FIG. 3 is a schematic perspective view showing in detail the interior zonular fiber system in a human eye.

DETAILED DESCRIPTION

The following discussion describes in detail one embodiment of the invention and several variations of that embodiment. This discussion should not be construed, however, as limiting the invention to those particular embodiments. Practitioners skilled in the art will recognize numerous other embodiments as well.

The invention is a method for treating presbyopia comprising the step of applying energy to the zonula of the affected eye or eyes of a patient to weaken the zonula tension or the tension exerted on the zonula sufficiently to reverse the symptoms of presbyopia in the patient.

Applying energy to the zonula to weaken the zonula tension results in a slackening of the posterior zonula tendon (or the posterior zonula) which creates a forward and inward thrust of the zonular plexus and facilitates the reduction of the crystalline lens diameter at the time of the contraction of the ciliary body, thereby reducing the symptoms of presbyopia.

The application of energy can be done either directly on the zonula or on the insertion zones of the zonula in order to move the position of the insertion, or to reduce tension on the zonula.

Typically, the application of energy to the zonula is accomplished by applying electromagnetic energy to the zonula. The applying of electromagnetic energy to the zonula is preferably carried out using a laser, since the energy emitted from a laser can be carefully controlled with respect to direction, wavelength and intensity.

The electromagnetic energy can be applied to the zonula either from the outside of the eye or from within the interior of the eye using, for example, an endoscope.

A simple method of applying electromagnetic energy to the zonula is by use of a three-mirrored lens.

Preferably, the application of electromagnetic energy to the zonula is carried out after pressing down on the sclera in order to reach the pars plana zone and to carry out the endoscopic laser section of the zonula itself or the zonula tendon, with or without applying the laser beam on the pars plana.

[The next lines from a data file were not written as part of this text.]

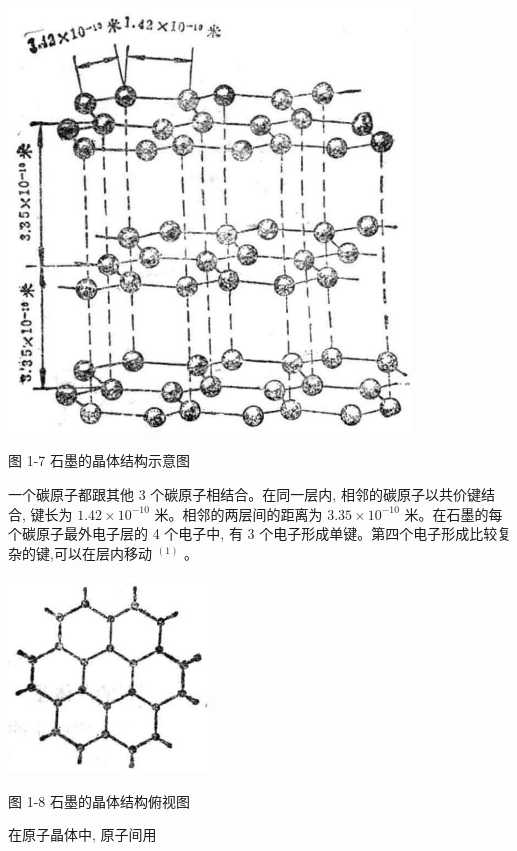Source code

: \documentclass[10pt]{article}
\begin{document}
\begin{center}
\includegraphics[max width=0.8\textwidth]{images/01912d13-9986-7822-a012-3f3f7be99dcb_19_268531.jpg}
\end{center}

图 1-7 石墨的晶体结构示意图

一个碳原子都跟其他 3 个碳原子相结合。在同一层内, 相邻的碳原子以共价键结合, 键长为 \({1.42} \times {10}^{-{10}}\) 米。相邻的两层间的距离为 \({3.35} \times {10}^{-{10}}\) 米。在石墨的每个碳原子最外电子层的 4 个电子中, 有 3 个电子形成单键。第四个电子形成比较复杂的键,可以在层内移动 \({}^{\left( 1\right) }\) 。

\begin{center}
\includegraphics[max width=0.4\textwidth]{images/01912d13-9986-7822-a012-3f3f7be99dcb_19_995840.jpg}
\end{center}

图 1-8 石墨的晶体结构俯视图

在原子晶体中, 原子间用
\end{document}

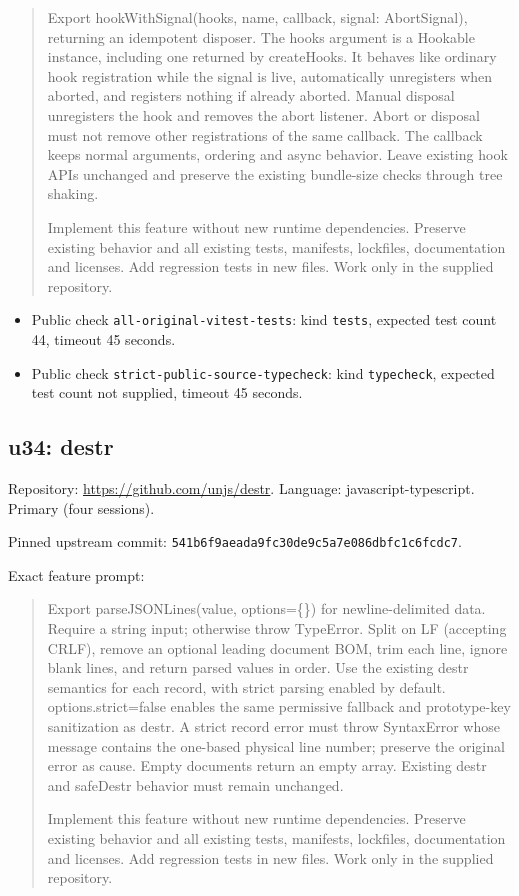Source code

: \documentclass[manuscript,screen,nonacm]{acmart}
\providecommand{\tightlist}{\setlength{\itemsep}{0pt}\setlength{\parskip}{0pt}}
\begin{document}
\begin{quote}
Export hookWithSignal(hooks, name, callback, signal: AbortSignal),
returning an idempotent disposer. The hooks argument is a Hookable
instance, including one returned by createHooks. It behaves like
ordinary hook registration while the signal is live, automatically
unregisters when aborted, and registers nothing if already aborted.
Manual disposal unregisters the hook and removes the abort listener.
Abort or disposal must not remove other registrations of the same
callback. The callback keeps normal arguments, ordering and async
behavior. Leave existing hook APIs unchanged and preserve the existing
bundle-size checks through tree shaking.

Implement this feature without new runtime dependencies. Preserve
existing behavior and all existing tests, manifests, lockfiles,
documentation and licenses. Add regression tests in new files. Work only
in the supplied repository.
\end{quote}

\begin{itemize}
\tightlist
\item
  Public check \nolinkurl{all-original-vitest-tests}: kind
  \texttt{tests}, expected test count 44, timeout 45 seconds.
\item
  Public check \nolinkurl{strict-public-source-typecheck}: kind
  \texttt{typecheck}, expected test count not supplied, timeout 45
  seconds.
\end{itemize}

\subsection{u34: destr}\label{u34-destr}

Repository: \url{https://github.com/unjs/destr}. Language:
javascript-typescript. Primary (four sessions).

Pinned upstream commit:
\nolinkurl{541b6f9aeada9fc30de9c5a7e086dbfc1c6fcdc7}.

Exact feature prompt:

\begin{quote}
Export parseJSONLines(value, options=\{\}) for newline-delimited data.
Require a string input; otherwise throw TypeError. Split on LF
(accepting CRLF), remove an optional leading document BOM, trim each
line, ignore blank lines, and return parsed values in order. Use the
existing destr semantics for each record, with strict parsing enabled by
default. options.strict=false enables the same permissive fallback and
prototype-key sanitization as destr. A strict record error must throw
SyntaxError whose message contains the one-based physical line number;
preserve the original error as cause. Empty documents return an empty
array. Existing destr and safeDestr behavior must remain unchanged.

Implement this feature without new runtime dependencies. Preserve
existing behavior and all existing tests, manifests, lockfiles,
documentation and licenses. Add regression tests in new files. Work only
in the supplied repository.
\end{quote}
\end{document}
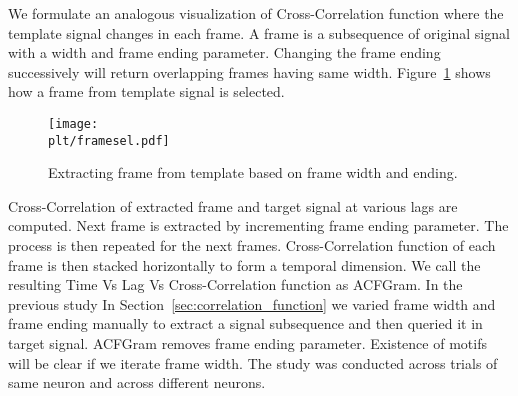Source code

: \documentclass[MTech]{iitmdiss}
\newcommand{\plt}{thesis_plots}
\begin{document}
We formulate an analogous visualization of Cross-Correlation function where the template signal changes in each frame. A frame is a subsequence of original signal with a width and frame ending parameter. Changing the frame ending successively will return overlapping frames having same width. Figure~\ref{img:framesel} shows how a frame from template signal is selected.
\begin{figure}[h]
    \centering
    \texttt{[image: \\plt/framesel.pdf]}
    \caption{Extracting frame from template based on frame width and ending.}
    \label{img:framesel}
\end{figure}
Cross-Correlation of extracted frame and target signal at various lags are computed. Next frame is extracted by incrementing frame ending parameter. The process is then repeated for the next frames. Cross-Correlation function of each frame is then stacked horizontally to form a temporal dimension. We call the resulting Time Vs Lag Vs Cross-Correlation function as ACFGram.
In the previous study
In Section~\ref{sec:correlation_function} we varied frame width and frame ending manually to extract a signal subsequence and then queried it in target signal. ACFGram removes frame ending parameter. Existence of motifs will be clear if we iterate frame width. The study was conducted across trials of same neuron and across different neurons.
\end{document}
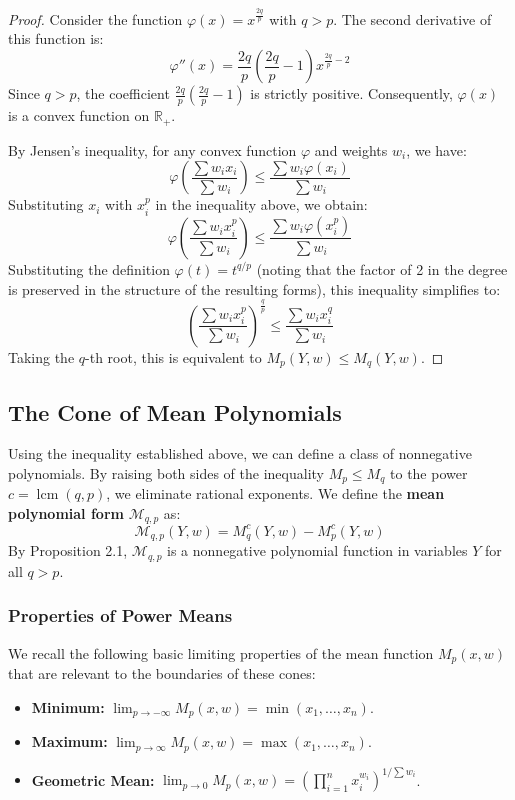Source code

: \documentclass{article}
\begin{document}
\begin{proof}
Consider the function $\varphi(x) = x^{\frac{2q}{p}}$ with $q > p$. The second derivative of this function is:
\[
\varphi''(x) = \frac{2q}{p} \left( \frac{2q}{p} - 1 \right) x^{\frac{2q}{p} - 2}
\]
Since $q > p$, the coefficient $\frac{2q}{p}(\frac{2q}{p}-1)$ is strictly positive. Consequently, 
$\varphi(x)$ is a convex function on $\mathbb{R}_+$.

By Jensen's inequality, for any convex function $\varphi$ and weights $w_i$, we have:
\[
\varphi\left( \frac{\sum w_i x_i}{\sum w_i} \right) \le \frac{\sum w_i \varphi(x_i)}{\sum w_i}
\]
Substituting $x_i$ with $x_i^p$ in the inequality above, we obtain:
\[
\varphi\left( \frac{\sum w_i x_i^p}{\sum w_i} \right) \le \frac{\sum w_i \varphi(x_i^p)}{\sum w_i}
\]
Substituting the definition $\varphi(t) = t^{q/p}$ (noting that the factor of 2 in the degree is preserved in the 
structure of the resulting forms), this inequality simplifies to:
\[
\left( \frac{\sum w_i x_i^p}{\sum w_i} \right)^{\frac{q}{p}} \le \frac{\sum w_i x_i^q}{\sum w_i}
\]
Taking the $q$-th root, this is equivalent to $M_p(Y, w) \le M_q(Y, w)$.
\end{proof}

\subsection{The Cone of Mean Polynomials}

Using the inequality established above, we can define a class of nonnegative polynomials. By raising both sides of 
the inequality $M_p \le M_q$ to the power $c = \operatorname{lcm}(q, p)$, we eliminate rational exponents. 
We define the \textbf{mean polynomial form} $\mathcal{M}_{q,p}$ as:
\[
\mathcal{M}_{q,p}(Y, w) = M_q^c(Y, w) - M_p^c(Y, w)
\]
By Proposition 2.1, $\mathcal{M}_{q,p}$ is a nonnegative polynomial function in variables $Y$ for all $q > p$.

\subsubsection*{Properties of Power Means}
We recall the following basic limiting properties of the mean function $M_p(x, w)$ that are relevant to the boundaries 
of these cones:

\begin{itemize}
    \item \textbf{Minimum:} $\lim_{p \to -\infty} M_p(x, w) = \min(x_1, \dots, x_n)$.
    \item \textbf{Maximum:} $\lim_{p \to \infty} M_p(x, w) = \max(x_1, \dots, x_n)$.
    \item \textbf{Geometric Mean:} $\lim_{p \to 0} M_p(x, w) = \left( \prod_{i=1}^n x_i^{w_i} \right)^{1 / \sum w_i}$.
\end{itemize}
\end{document}
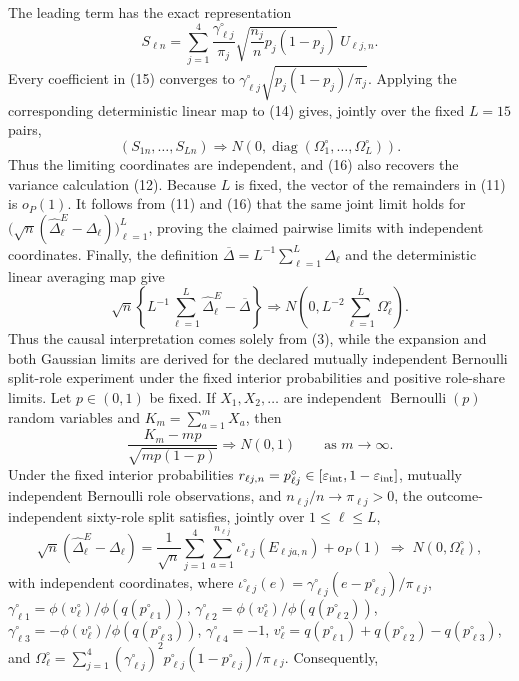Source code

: The leading term has the exact representation
\[
 S_{\ell n}=\sum_{j=1}^4
 \frac{\gamma^{\circ}_{\ell j}}{\pi_j}
 \sqrt{\frac{n_j}{n}p_j(1-p_j)}\,U_{\ell j,n}.
\tag{15}
\]
Every coefficient in (15) converges to
\(
\gamma^{\circ}_{\ell j}\sqrt{p_j(1-p_j)/\pi_j}
\).
Applying the corresponding deterministic linear map to (14) gives, jointly over the fixed \(L=15\) pairs,
\[
 (S_{1n},\ldots,S_{Ln})
 \Rightarrow N\!\left(0,\operatorname{diag}(\Omega^{\circ}_1,\ldots,\Omega^{\circ}_L)\right).
\tag{16}
\]
Thus the limiting coordinates are independent, and (16) also recovers the variance calculation (12). Because \(L\) is fixed, the vector of the remainders in (11) is \(o_P(1)\). It follows from (11) and (16) that the same joint limit holds for \(\bigl(\sqrt n(\widehat\Delta^E_\ell-\Delta_\ell)\bigr)_{\ell=1}^L\), proving the claimed pairwise limits with independent coordinates. Finally, the definition \(\overline\Delta=L^{-1}\sum_{\ell=1}^L\Delta_\ell\) and the deterministic linear averaging map give
\[
 \sqrt n\left\{L^{-1}\sum_{\ell=1}^{L}\widehat\Delta^E_{\ell}-\overline\Delta\right\}
 \Rightarrow N\!\left(0,L^{-2}\sum_{\ell=1}^{L}\Omega^{\circ}_{\ell}\right).
\]
Thus the causal interpretation comes solely from (3), while the expansion and both Gaussian limits are derived for the declared mutually independent Bernoulli split-role experiment under the fixed interior probabilities and positive role-share limits.
Let \(p\in(0,1)\) be fixed. If \(X_1,X_2,\ldots\) are independent \(\operatorname{Bernoulli}(p)\) random variables and \(K_m=\sum_{a=1}^mX_a\), then
\[
 \frac{K_m-mp}{\sqrt{mp(1-p)}}\Rightarrow N(0,1)
 \qquad\text{as }m\to\infty.
\]
Under the fixed interior probabilities \(r_{\ell j,n}=p^{\circ}_{\ell j}\in[\varepsilon_{\rm int},1-\varepsilon_{\rm int}]\), mutually independent Bernoulli role observations, and \(n_{\ell j}/n\to\pi_{\ell j}>0\), the outcome-independent sixty-role split satisfies, jointly over \(1\le\ell\le L\),
\[
\sqrt n(\widehat\Delta^E_{\ell}-\Delta_{\ell})
=\frac1{\sqrt n}\sum_{j=1}^{4}\sum_{a=1}^{n_{\ell j}}
\iota^{\circ}_{\ell j}(E_{\ell j a,n})+o_{P}(1)
\;\Rightarrow\;N(0,\Omega^{\circ}_{\ell}),
\]
with independent coordinates, where \(\iota^{\circ}_{\ell j}(e)=\gamma^{\circ}_{\ell j}(e-p^{\circ}_{\ell j})/\pi_{\ell j}\), \(\gamma^{\circ}_{\ell1}=\phi(v^{\circ}_{\ell})/\phi(q(p^{\circ}_{\ell1}))\), \(\gamma^{\circ}_{\ell2}=\phi(v^{\circ}_{\ell})/\phi(q(p^{\circ}_{\ell2}))\), \(\gamma^{\circ}_{\ell3}=-\phi(v^{\circ}_{\ell})/\phi(q(p^{\circ}_{\ell3}))\), \(\gamma^{\circ}_{\ell4}=-1\), \(v^{\circ}_{\ell}=q(p^{\circ}_{\ell1})+q(p^{\circ}_{\ell2})-q(p^{\circ}_{\ell3})\), and \(\Omega^{\circ}_{\ell}=\sum_{j=1}^{4}(\gamma^{\circ}_{\ell j})^2p^{\circ}_{\ell j}(1-p^{\circ}_{\ell j})/\pi_{\ell j}\). Consequently,
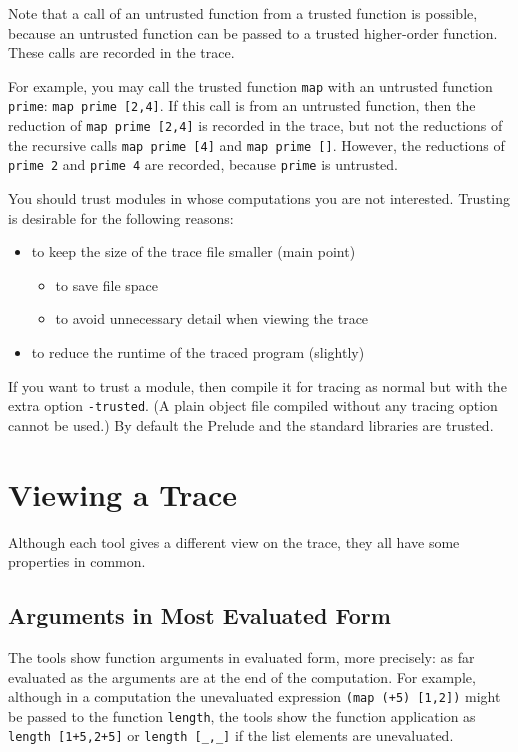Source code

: \documentclass[12pt]{article}
\begin{document}
Note that a call of an untrusted function from a trusted function is
possible, because an untrusted function can be passed to a trusted
higher-order function. These calls are recorded in the trace.

For example, you may call the trusted function \texttt{map} with an
untrusted function \texttt{prime}: \texttt{map prime [2,4]}. If this
call is from an untrusted function, then the reduction of \texttt{map
prime [2,4]} is recorded in the trace, but not the reductions of
the recursive calls \texttt{map prime [4]} and \texttt{map prime
[]}. However, the reductions of \texttt{prime 2} and \texttt{prime 4}
are recorded, because \texttt{prime} is untrusted.

You should trust modules in whose computations you are not interested.
Trusting is desirable for the following reasons:
\begin{itemize}
\item to keep the size of the trace file smaller (main point)
\begin{itemize}
\item to save file space
\item to avoid unnecessary detail when viewing the trace
\end{itemize}
\item to reduce the runtime of the traced program (slightly)
\end{itemize}

If you want to trust a module, then compile it for tracing as normal
but with the extra option \texttt{-trusted}.  (A plain object file
compiled without any tracing option cannot be used.)  By default the
Prelude and the standard libraries are trusted.



\section{Viewing a Trace}\label{viewing}

Although each tool gives a different view on the trace, they all have
some properties in common.

\subsection{Arguments in Most Evaluated Form}

The tools show function arguments in evaluated form, more
precisely: as far evaluated as the arguments are at the end of the
computation. For example, although in a computation the unevaluated
expression \texttt{(map (+5) [1,2])} might be passed to the function
\texttt{length}, the tools show the function application as
\texttt{length [1+5,2+5]} or \texttt{length [\_,\_]} if the list
elements are unevaluated.
\end{document}
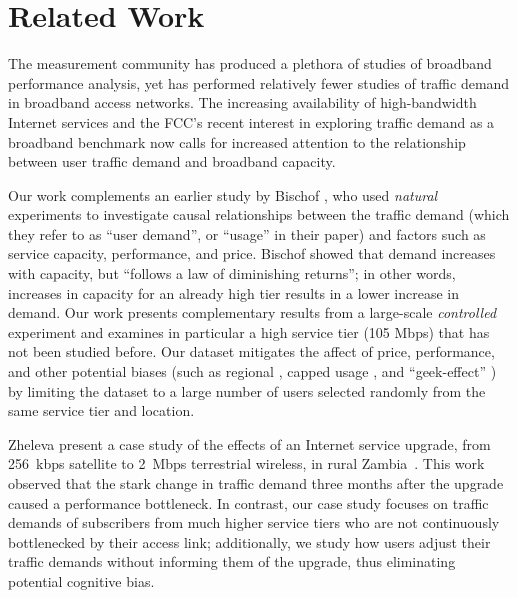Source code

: \section{Related Work}\label{sec:related}

The measurement community has produced a plethora of studies of
broadband performance analysis, yet has performed relatively fewer
studies of traffic demand in broadband access networks.
The increasing availability of high-bandwidth Internet services and the
FCC's recent interest in exploring traffic  
demand as a broadband benchmark \cite{fcc2015progress-report} now calls
for increased attention to the relationship between user traffic demand
and broadband capacity.

Our work complements an earlier study by Bischof \ea \cite{dasu-imc2014},
who used {\em natural} experiments to investigate causal relationships between  
the traffic demand (which they refer to as ``user demand'', or ``usage''
in their paper) 
and factors such as service capacity, performance, and price. Bischof \ea showed 
that demand increases with capacity, but ``follows a law of diminishing  
returns''; in other words, increases in capacity for an already high
tier results in a lower 
increase in demand.
Our work presents complementary results from a large-scale {\em
  controlled} experiment and examines in particular a high service tier
(105 Mbps) that has not been studied before. Our dataset mitigates the
affect of price, performance, and other potential biases (such as
regional \cite{dasu-weather, dasu-region}, capped usage
\cite{youre-capped}, and ``geek-effect'' \cite{dasu-imc2014}) by
limiting the dataset to a large number of users selected randomly from
the same service tier and location.

Zheleva \ea present a case study of the effects of an Internet service
upgrade, from 256~kbps satellite to 2~Mbps terrestrial wireless, in
rural Zambia~\cite{zheleva2013}.  This work observed that the stark change in traffic
demand three months after the upgrade caused a performance
bottleneck. In contrast, our case study focuses on traffic demands of
subscribers from much higher service tiers who are not continuously
bottlenecked by their access link; additionally, we study how users
adjust their traffic demands without informing them of the upgrade, thus
eliminating potential cognitive bias.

Lasers capable of properly applying electromagnetic energy to the zonula are well known in the field and include lasers having operating parameters of five μJ, 1 kHz, 500 fs, and 1.06 μm and 5 μJ, 1 kHz, 150 fs, and 775 nm. With either such laser, the laser beam can be focused through a lens, such as a 0.5 NA aspheric lens corrective for wave front flatness, such as described in “High Precision Subsurface Photodisruption in Human Sclera,” authored by Sacks et al. and published in Journal of Biomedical Optics, July 2002. Both such lasers can be used as described in the Sacks article to impart fentosecond pulses to the zonula.

In FIG. 3, the anterior zonular apparatus is depicted in detail. The lens L is suspended in a sac or capsule via the anterior zonules AZ, which converge at the zonular plexis P (sometimes also called the zonular fork). Posteriorly of the zonular plexis P, the posterior zonular fibers PPZ extend as suspensory ligament in the area of the pars plana, wherein T designates the tension fiber system in the area of the ciliary valleys. Also denoted in FIG. 3 are the iris I, cornea C, Schlemm canal SC and the ciliary muscle CM.

At the zonular plexis P, the zonular apparatus is connected to the ciliary process or the ciliary valleys via the tension fiber system T, and is therefore fixed to the ciliary body.

In the invention, the electromagnetic radiation can be directed to sever some of the zonular fibers AZ between the ciliary body and the crystalline lens. Alternatively, the electromagnetic radiation can be directed to cut zonular fibers T between the insertion at the pars plana and the ciliary process. In a third alternative, electromagnetic radiation can be directed to weaken the zonular tendon PPZ which rests against the inner sides of the sclera behind the ciliary processes.

Having thus described the invention, it should be apparent that numerous structural modifications and adaptations may be resorted to without departing from the scope and fair meaning of the instant invention as set forth hereinabove and as described hereinbelow by the claims.